------ Study material
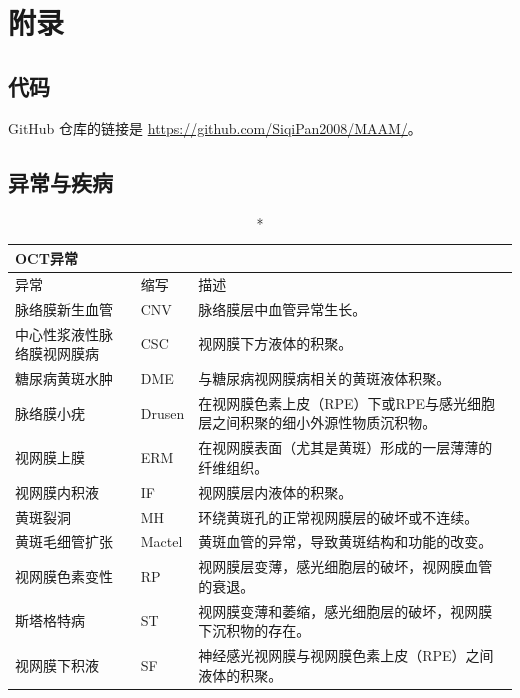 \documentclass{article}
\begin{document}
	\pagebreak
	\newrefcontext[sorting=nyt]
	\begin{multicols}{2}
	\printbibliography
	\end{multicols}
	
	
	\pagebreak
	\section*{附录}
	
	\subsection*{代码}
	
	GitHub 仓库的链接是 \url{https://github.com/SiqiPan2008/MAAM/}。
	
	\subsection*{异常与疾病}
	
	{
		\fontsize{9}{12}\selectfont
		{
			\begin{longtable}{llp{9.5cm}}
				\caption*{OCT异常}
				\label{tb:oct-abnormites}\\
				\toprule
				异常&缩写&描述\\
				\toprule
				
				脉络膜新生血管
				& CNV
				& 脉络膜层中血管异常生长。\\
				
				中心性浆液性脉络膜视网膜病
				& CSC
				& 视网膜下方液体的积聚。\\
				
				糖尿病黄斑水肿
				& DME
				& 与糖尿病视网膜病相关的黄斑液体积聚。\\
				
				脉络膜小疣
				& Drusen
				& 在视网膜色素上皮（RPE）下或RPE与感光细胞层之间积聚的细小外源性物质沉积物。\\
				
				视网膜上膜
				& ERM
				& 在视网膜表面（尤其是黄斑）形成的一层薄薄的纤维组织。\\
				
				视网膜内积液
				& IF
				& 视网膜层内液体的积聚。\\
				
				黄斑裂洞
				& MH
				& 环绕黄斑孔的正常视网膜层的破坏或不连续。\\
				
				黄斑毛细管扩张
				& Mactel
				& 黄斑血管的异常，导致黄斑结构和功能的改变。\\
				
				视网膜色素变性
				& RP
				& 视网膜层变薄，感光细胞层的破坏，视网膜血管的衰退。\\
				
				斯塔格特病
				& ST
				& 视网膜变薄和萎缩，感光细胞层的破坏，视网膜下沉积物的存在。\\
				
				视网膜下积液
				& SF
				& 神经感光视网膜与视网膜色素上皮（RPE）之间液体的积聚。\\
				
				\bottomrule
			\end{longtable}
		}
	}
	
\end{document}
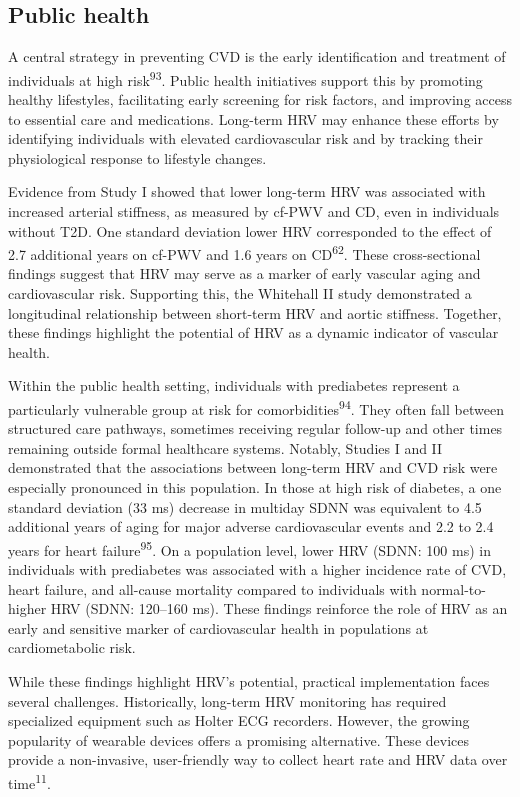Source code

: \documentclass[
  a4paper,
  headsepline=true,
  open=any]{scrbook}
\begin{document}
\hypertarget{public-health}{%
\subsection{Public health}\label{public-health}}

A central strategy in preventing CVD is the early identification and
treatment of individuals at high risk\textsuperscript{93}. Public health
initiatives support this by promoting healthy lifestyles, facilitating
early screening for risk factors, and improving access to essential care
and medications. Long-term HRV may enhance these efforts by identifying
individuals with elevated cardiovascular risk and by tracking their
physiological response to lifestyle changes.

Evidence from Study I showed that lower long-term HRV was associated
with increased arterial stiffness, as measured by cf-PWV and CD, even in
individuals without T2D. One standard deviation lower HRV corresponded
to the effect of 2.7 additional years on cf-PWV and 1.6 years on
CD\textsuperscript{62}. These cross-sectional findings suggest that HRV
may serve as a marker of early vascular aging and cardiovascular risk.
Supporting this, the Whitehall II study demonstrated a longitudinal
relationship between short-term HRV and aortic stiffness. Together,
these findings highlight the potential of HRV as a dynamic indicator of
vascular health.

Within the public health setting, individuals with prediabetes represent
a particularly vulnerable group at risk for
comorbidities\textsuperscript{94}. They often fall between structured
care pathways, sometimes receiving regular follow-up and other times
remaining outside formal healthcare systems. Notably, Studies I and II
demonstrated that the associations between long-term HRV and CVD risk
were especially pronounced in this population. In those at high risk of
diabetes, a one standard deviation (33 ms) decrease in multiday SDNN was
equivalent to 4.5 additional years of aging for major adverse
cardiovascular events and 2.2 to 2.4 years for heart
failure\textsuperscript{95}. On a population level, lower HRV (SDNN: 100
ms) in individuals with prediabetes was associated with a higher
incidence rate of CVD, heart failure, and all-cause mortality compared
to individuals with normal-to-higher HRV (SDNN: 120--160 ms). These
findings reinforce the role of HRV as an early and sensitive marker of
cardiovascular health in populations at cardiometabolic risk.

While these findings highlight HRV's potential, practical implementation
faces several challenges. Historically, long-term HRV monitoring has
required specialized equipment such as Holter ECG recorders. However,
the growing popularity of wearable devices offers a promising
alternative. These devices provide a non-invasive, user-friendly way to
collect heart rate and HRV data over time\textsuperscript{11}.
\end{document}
------------
Your objective
Take every record and copy it word for word, dropping the pictures.

Result of this exercise
 \documentclass{article}
\begin{document}
	\pagebreak
	\newrefcontext[sorting=nyt]
	\begin{multicols}{2}
	\printbibliography
	\end{multicols}
	
	
	\pagebreak
	\section*{附录}
	
	\subsection*{代码}
	
	GitHub 仓库的链接是 \url{https://github.com/SiqiPan2008/MAAM/}。
	
	\subsection*{异常与疾病}
	
	{
		\fontsize{9}{12}\selectfont
		{
			\begin{longtable}{llp{9.5cm}}
				\caption*{OCT异常}
				\label{tb:oct-abnormites}\\
				\toprule
				异常&缩写&描述\\
				\toprule
				
				脉络膜新生血管
				& CNV
				& 脉络膜层中血管异常生长。\\
				
				中心性浆液性脉络膜视网膜病
				& CSC
				& 视网膜下方液体的积聚。\\
				
				糖尿病黄斑水肿
				& DME
				& 与糖尿病视网膜病相关的黄斑液体积聚。\\
				
				脉络膜小疣
				& Drusen
				& 在视网膜色素上皮（RPE）下或RPE与感光细胞层之间积聚的细小外源性物质沉积物。\\
				
				视网膜上膜
				& ERM
				& 在视网膜表面（尤其是黄斑）形成的一层薄薄的纤维组织。\\
				
				视网膜内积液
				& IF
				& 视网膜层内液体的积聚。\\
				
				黄斑裂洞
				& MH
				& 环绕黄斑孔的正常视网膜层的破坏或不连续。\\
				
				黄斑毛细管扩张
				& Mactel
				& 黄斑血管的异常，导致黄斑结构和功能的改变。\\
				
				视网膜色素变性
				& RP
				& 视网膜层变薄，感光细胞层的破坏，视网膜血管的衰退。\\
				
				斯塔格特病
				& ST
				& 视网膜变薄和萎缩，感光细胞层的破坏，视网膜下沉积物的存在。\\
				
				视网膜下积液
				& SF
				& 神经感光视网膜与视网膜色素上皮（RPE）之间液体的积聚。\\
				
				\bottomrule
			\end{longtable}
		}
	}
	
\end{document}
Source code

: \documentclass[
  a4paper,
  headsepline=true,
  open=any]{scrbook}
\begin{document}
\hypertarget{public-health}{%
\subsection{Public health}\label{public-health}}

A central strategy in preventing CVD is the early identification and
treatment of individuals at high risk\textsuperscript{93}. Public health
initiatives support this by promoting healthy lifestyles, facilitating
early screening for risk factors, and improving access to essential care
and medications. Long-term HRV may enhance these efforts by identifying
individuals with elevated cardiovascular risk and by tracking their
physiological response to lifestyle changes.

Evidence from Study I showed that lower long-term HRV was associated
with increased arterial stiffness, as measured by cf-PWV and CD, even in
individuals without T2D. One standard deviation lower HRV corresponded
to the effect of 2.7 additional years on cf-PWV and 1.6 years on
CD\textsuperscript{62}. These cross-sectional findings suggest that HRV
may serve as a marker of early vascular aging and cardiovascular risk.
Supporting this, the Whitehall II study demonstrated a longitudinal
relationship between short-term HRV and aortic stiffness. Together,
these findings highlight the potential of HRV as a dynamic indicator of
vascular health.

Within the public health setting, individuals with prediabetes represent
a particularly vulnerable group at risk for
comorbidities\textsuperscript{94}. They often fall between structured
care pathways, sometimes receiving regular follow-up and other times
remaining outside formal healthcare systems. Notably, Studies I and II
demonstrated that the associations between long-term HRV and CVD risk
were especially pronounced in this population. In those at high risk of
diabetes, a one standard deviation (33 ms) decrease in multiday SDNN was
equivalent to 4.5 additional years of aging for major adverse
cardiovascular events and 2.2 to 2.4 years for heart
failure\textsuperscript{95}. On a population level, lower HRV (SDNN: 100
ms) in individuals with prediabetes was associated with a higher
incidence rate of CVD, heart failure, and all-cause mortality compared
to individuals with normal-to-higher HRV (SDNN: 120--160 ms). These
findings reinforce the role of HRV as an early and sensitive marker of
cardiovascular health in populations at cardiometabolic risk.

While these findings highlight HRV's potential, practical implementation
faces several challenges. Historically, long-term HRV monitoring has
required specialized equipment such as Holter ECG recorders. However,
the growing popularity of wearable devices offers a promising
alternative. These devices provide a non-invasive, user-friendly way to
collect heart rate and HRV data over time\textsuperscript{11}.
\end{document}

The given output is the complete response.